• _Pictures paired with source code_:
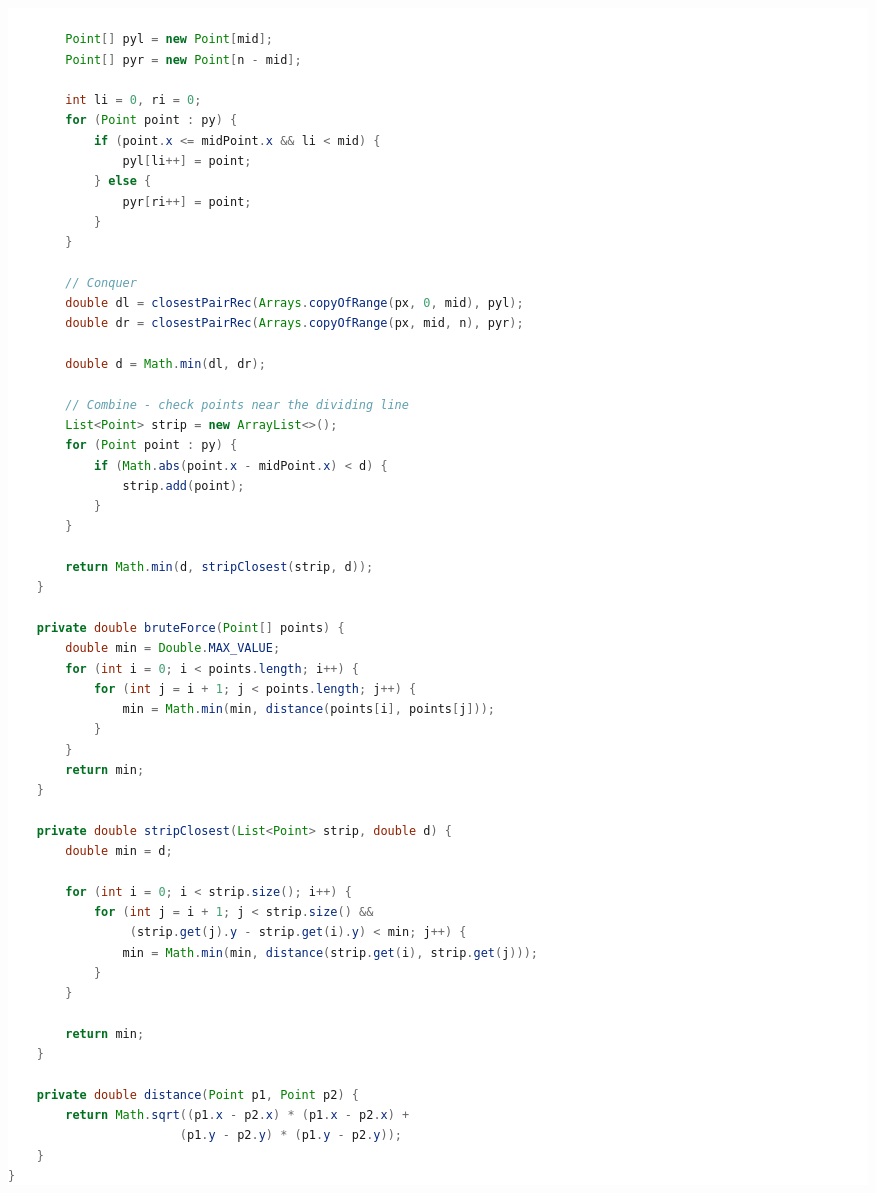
 ```java
        
        Point[] pyl = new Point[mid];
        Point[] pyr = new Point[n - mid];
        
        int li = 0, ri = 0;
        for (Point point : py) {
            if (point.x <= midPoint.x && li < mid) {
                pyl[li++] = point;
            } else {
                pyr[ri++] = point;
            }
        }
        
        // Conquer
        double dl = closestPairRec(Arrays.copyOfRange(px, 0, mid), pyl);
        double dr = closestPairRec(Arrays.copyOfRange(px, mid, n), pyr);
        
        double d = Math.min(dl, dr);
        
        // Combine - check points near the dividing line
        List<Point> strip = new ArrayList<>();
        for (Point point : py) {
            if (Math.abs(point.x - midPoint.x) < d) {
                strip.add(point);
            }
        }
        
        return Math.min(d, stripClosest(strip, d));
    }
    
    private double bruteForce(Point[] points) {
        double min = Double.MAX_VALUE;
        for (int i = 0; i < points.length; i++) {
            for (int j = i + 1; j < points.length; j++) {
                min = Math.min(min, distance(points[i], points[j]));
            }
        }
        return min;
    }
    
    private double stripClosest(List<Point> strip, double d) {
        double min = d;
        
        for (int i = 0; i < strip.size(); i++) {
            for (int j = i + 1; j < strip.size() && 
                 (strip.get(j).y - strip.get(i).y) < min; j++) {
                min = Math.min(min, distance(strip.get(i), strip.get(j)));
            }
        }
        
        return min;
    }
    
    private double distance(Point p1, Point p2) {
        return Math.sqrt((p1.x - p2.x) * (p1.x - p2.x) + 
                        (p1.y - p2.y) * (p1.y - p2.y));
    }
}
```
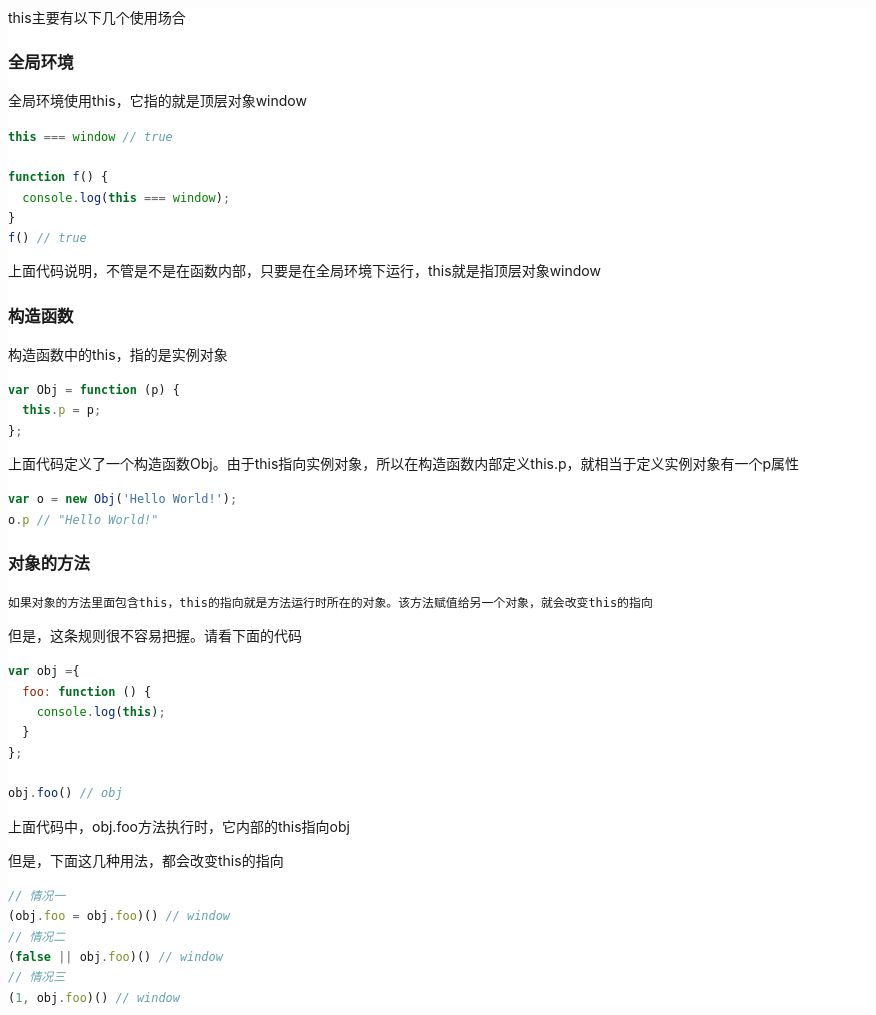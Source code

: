 this主要有以下几个使用场合

### 全局环境

全局环境使用this，它指的就是顶层对象window

```javascript
this === window // true

function f() {
  console.log(this === window);
}
f() // true
```

上面代码说明，不管是不是在函数内部，只要是在全局环境下运行，this就是指顶层对象window

### 构造函数

构造函数中的this，指的是实例对象

```javascript
var Obj = function (p) {
  this.p = p;
};
```

上面代码定义了一个构造函数Obj。由于this指向实例对象，所以在构造函数内部定义this.p，就相当于定义实例对象有一个p属性

```javascript
var o = new Obj('Hello World!');
o.p // "Hello World!"
```

### 对象的方法

`如果对象的方法里面包含this，this的指向就是方法运行时所在的对象。该方法赋值给另一个对象，就会改变this的指向`

但是，这条规则很不容易把握。请看下面的代码

```javascript
var obj ={
  foo: function () {
    console.log(this);
  }
};

obj.foo() // obj
```

上面代码中，obj.foo方法执行时，它内部的this指向obj

但是，下面这几种用法，都会改变this的指向

```javascript
// 情况一
(obj.foo = obj.foo)() // window
// 情况二
(false || obj.foo)() // window
// 情况三
(1, obj.foo)() // window
```
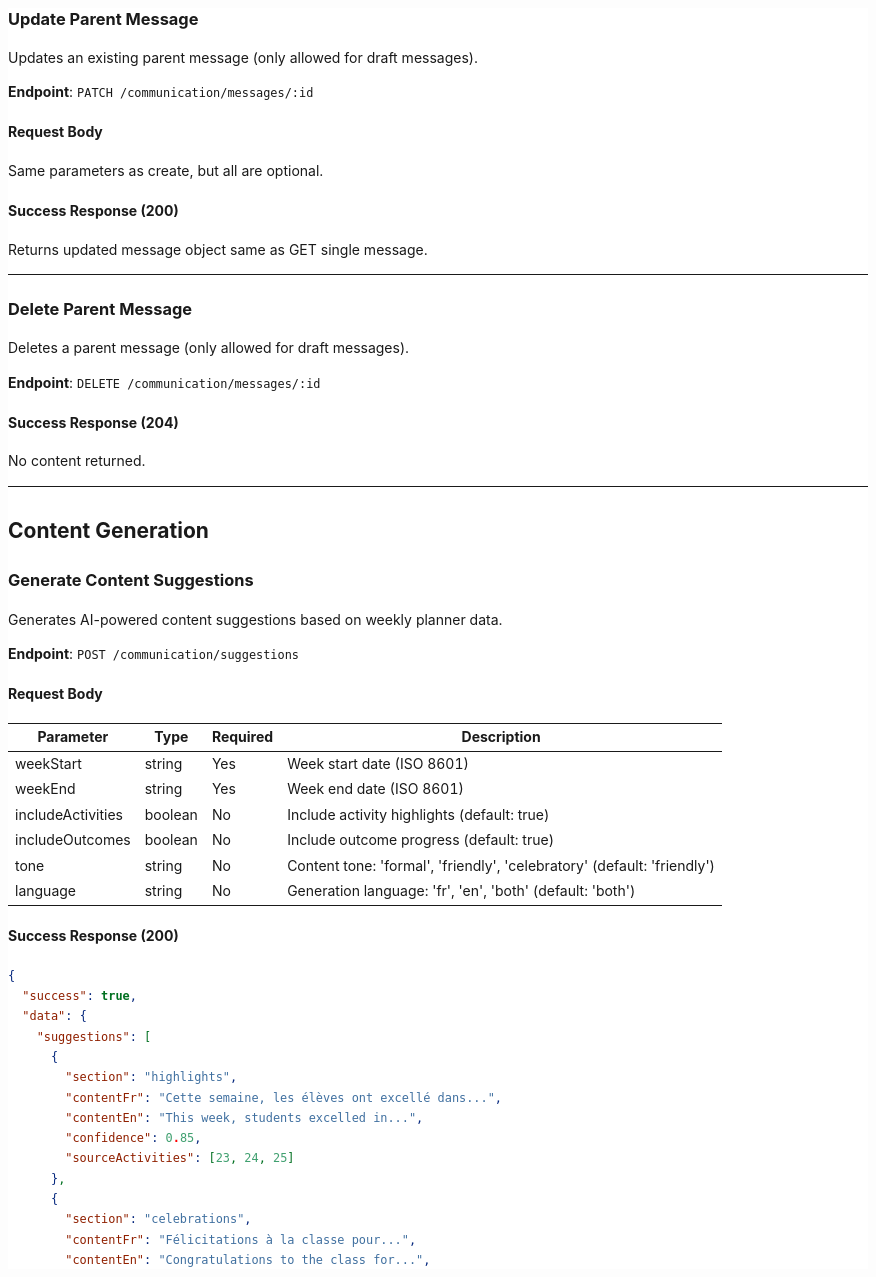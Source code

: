 
### Update Parent Message

Updates an existing parent message (only allowed for draft messages).

**Endpoint**: `PATCH /communication/messages/:id`

#### Request Body
Same parameters as create, but all are optional.

#### Success Response (200)
Returns updated message object same as GET single message.

---

### Delete Parent Message

Deletes a parent message (only allowed for draft messages).

**Endpoint**: `DELETE /communication/messages/:id`

#### Success Response (204)
No content returned.

---

## Content Generation

### Generate Content Suggestions

Generates AI-powered content suggestions based on weekly planner data.

**Endpoint**: `POST /communication/suggestions`

#### Request Body

| Parameter | Type | Required | Description |
|-----------|------|----------|-------------|
| weekStart | string | Yes | Week start date (ISO 8601) |
| weekEnd | string | Yes | Week end date (ISO 8601) |
| includeActivities | boolean | No | Include activity highlights (default: true) |
| includeOutcomes | boolean | No | Include outcome progress (default: true) |
| tone | string | No | Content tone: 'formal', 'friendly', 'celebratory' (default: 'friendly') |
| language | string | No | Generation language: 'fr', 'en', 'both' (default: 'both') |

#### Success Response (200)
```json
{
  "success": true,
  "data": {
    "suggestions": [
      {
        "section": "highlights",
        "contentFr": "Cette semaine, les élèves ont excellé dans...",
        "contentEn": "This week, students excelled in...",
        "confidence": 0.85,
        "sourceActivities": [23, 24, 25]
      },
      {
        "section": "celebrations",
        "contentFr": "Félicitations à la classe pour...",
        "contentEn": "Congratulations to the class for...",
```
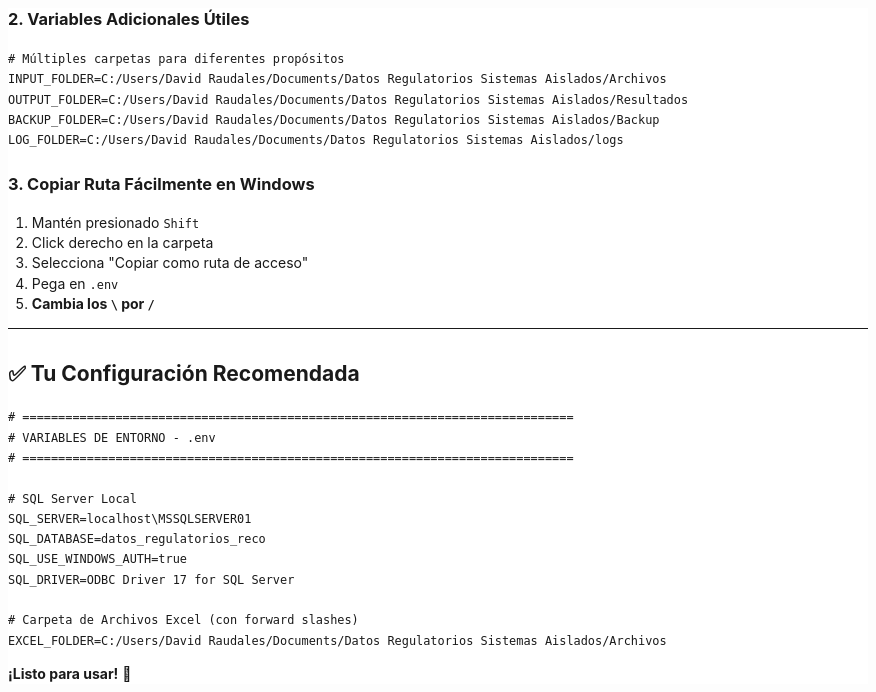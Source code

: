 ### 2. **Variables Adicionales Útiles**
```env
# Múltiples carpetas para diferentes propósitos
INPUT_FOLDER=C:/Users/David Raudales/Documents/Datos Regulatorios Sistemas Aislados/Archivos
OUTPUT_FOLDER=C:/Users/David Raudales/Documents/Datos Regulatorios Sistemas Aislados/Resultados
BACKUP_FOLDER=C:/Users/David Raudales/Documents/Datos Regulatorios Sistemas Aislados/Backup
LOG_FOLDER=C:/Users/David Raudales/Documents/Datos Regulatorios Sistemas Aislados/logs
```

### 3. **Copiar Ruta Fácilmente en Windows**
1. Mantén presionado `Shift`
2. Click derecho en la carpeta
3. Selecciona "Copiar como ruta de acceso"
4. Pega en `.env`
5. **Cambia los `\` por `/`**

---

## ✅ Tu Configuración Recomendada

```env
# =============================================================================
# VARIABLES DE ENTORNO - .env
# =============================================================================

# SQL Server Local
SQL_SERVER=localhost\MSSQLSERVER01
SQL_DATABASE=datos_regulatorios_reco
SQL_USE_WINDOWS_AUTH=true
SQL_DRIVER=ODBC Driver 17 for SQL Server

# Carpeta de Archivos Excel (con forward slashes)
EXCEL_FOLDER=C:/Users/David Raudales/Documents/Datos Regulatorios Sistemas Aislados/Archivos
```

**¡Listo para usar!** 🚀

• _ACTION ITEM_: Could you set down every entry again exactly as written, leaving out any pictures?

• _RESPONSE_:
 ```java
        
        Point[] pyl = new Point[mid];
        Point[] pyr = new Point[n - mid];
        
        int li = 0, ri = 0;
        for (Point point : py) {
            if (point.x <= midPoint.x && li < mid) {
                pyl[li++] = point;
            } else {
                pyr[ri++] = point;
            }
        }
        
        // Conquer
        double dl = closestPairRec(Arrays.copyOfRange(px, 0, mid), pyl);
        double dr = closestPairRec(Arrays.copyOfRange(px, mid, n), pyr);
        
        double d = Math.min(dl, dr);
        
        // Combine - check points near the dividing line
        List<Point> strip = new ArrayList<>();
        for (Point point : py) {
            if (Math.abs(point.x - midPoint.x) < d) {
                strip.add(point);
            }
        }
        
        return Math.min(d, stripClosest(strip, d));
    }
    
    private double bruteForce(Point[] points) {
        double min = Double.MAX_VALUE;
        for (int i = 0; i < points.length; i++) {
            for (int j = i + 1; j < points.length; j++) {
                min = Math.min(min, distance(points[i], points[j]));
            }
        }
        return min;
    }
    
    private double stripClosest(List<Point> strip, double d) {
        double min = d;
        
        for (int i = 0; i < strip.size(); i++) {
            for (int j = i + 1; j < strip.size() && 
                 (strip.get(j).y - strip.get(i).y) < min; j++) {
                min = Math.min(min, distance(strip.get(i), strip.get(j)));
            }
        }
        
        return min;
    }
    
    private double distance(Point p1, Point p2) {
        return Math.sqrt((p1.x - p2.x) * (p1.x - p2.x) + 
                        (p1.y - p2.y) * (p1.y - p2.y));
    }
}
```
Source code

: this主要有以下几个使用场合

### 全局环境

全局环境使用this，它指的就是顶层对象window

```javascript
this === window // true

function f() {
  console.log(this === window);
}
f() // true
```

上面代码说明，不管是不是在函数内部，只要是在全局环境下运行，this就是指顶层对象window

### 构造函数

构造函数中的this，指的是实例对象

```javascript
var Obj = function (p) {
  this.p = p;
};
```

上面代码定义了一个构造函数Obj。由于this指向实例对象，所以在构造函数内部定义this.p，就相当于定义实例对象有一个p属性

```javascript
var o = new Obj('Hello World!');
o.p // "Hello World!"
```

### 对象的方法

`如果对象的方法里面包含this，this的指向就是方法运行时所在的对象。该方法赋值给另一个对象，就会改变this的指向`

但是，这条规则很不容易把握。请看下面的代码

```javascript
var obj ={
  foo: function () {
    console.log(this);
  }
};

obj.foo() // obj
```

上面代码中，obj.foo方法执行时，它内部的this指向obj

但是，下面这几种用法，都会改变this的指向

```javascript
// 情况一
(obj.foo = obj.foo)() // window
// 情况二
(false || obj.foo)() // window
// 情况三
(1, obj.foo)() // window
```
Source code

: 
### Update Parent Message

Updates an existing parent message (only allowed for draft messages).

**Endpoint**: `PATCH /communication/messages/:id`

#### Request Body
Same parameters as create, but all are optional.

#### Success Response (200)
Returns updated message object same as GET single message.

---

### Delete Parent Message

Deletes a parent message (only allowed for draft messages).

**Endpoint**: `DELETE /communication/messages/:id`

#### Success Response (204)
No content returned.

---

## Content Generation

### Generate Content Suggestions

Generates AI-powered content suggestions based on weekly planner data.

**Endpoint**: `POST /communication/suggestions`

#### Request Body

| Parameter | Type | Required | Description |
|-----------|------|----------|-------------|
| weekStart | string | Yes | Week start date (ISO 8601) |
| weekEnd | string | Yes | Week end date (ISO 8601) |
| includeActivities | boolean | No | Include activity highlights (default: true) |
| includeOutcomes | boolean | No | Include outcome progress (default: true) |
| tone | string | No | Content tone: 'formal', 'friendly', 'celebratory' (default: 'friendly') |
| language | string | No | Generation language: 'fr', 'en', 'both' (default: 'both') |

#### Success Response (200)
```json
{
  "success": true,
  "data": {
    "suggestions": [
      {
        "section": "highlights",
        "contentFr": "Cette semaine, les élèves ont excellé dans...",
        "contentEn": "This week, students excelled in...",
        "confidence": 0.85,
        "sourceActivities": [23, 24, 25]
      },
      {
        "section": "celebrations",
        "contentFr": "Félicitations à la classe pour...",
        "contentEn": "Congratulations to the class for...",
```
Source code

: ### 2. **Variables Adicionales Útiles**
```env
# Múltiples carpetas para diferentes propósitos
INPUT_FOLDER=C:/Users/David Raudales/Documents/Datos Regulatorios Sistemas Aislados/Archivos
OUTPUT_FOLDER=C:/Users/David Raudales/Documents/Datos Regulatorios Sistemas Aislados/Resultados
BACKUP_FOLDER=C:/Users/David Raudales/Documents/Datos Regulatorios Sistemas Aislados/Backup
LOG_FOLDER=C:/Users/David Raudales/Documents/Datos Regulatorios Sistemas Aislados/logs
```

### 3. **Copiar Ruta Fácilmente en Windows**
1. Mantén presionado `Shift`
2. Click derecho en la carpeta
3. Selecciona "Copiar como ruta de acceso"
4. Pega en `.env`
5. **Cambia los `\` por `/`**

---

## ✅ Tu Configuración Recomendada

```env
# =============================================================================
# VARIABLES DE ENTORNO - .env
# =============================================================================

# SQL Server Local
SQL_SERVER=localhost\MSSQLSERVER01
SQL_DATABASE=datos_regulatorios_reco
SQL_USE_WINDOWS_AUTH=true
SQL_DRIVER=ODBC Driver 17 for SQL Server

# Carpeta de Archivos Excel (con forward slashes)
EXCEL_FOLDER=C:/Users/David Raudales/Documents/Datos Regulatorios Sistemas Aislados/Archivos
```

**¡Listo para usar!** 🚀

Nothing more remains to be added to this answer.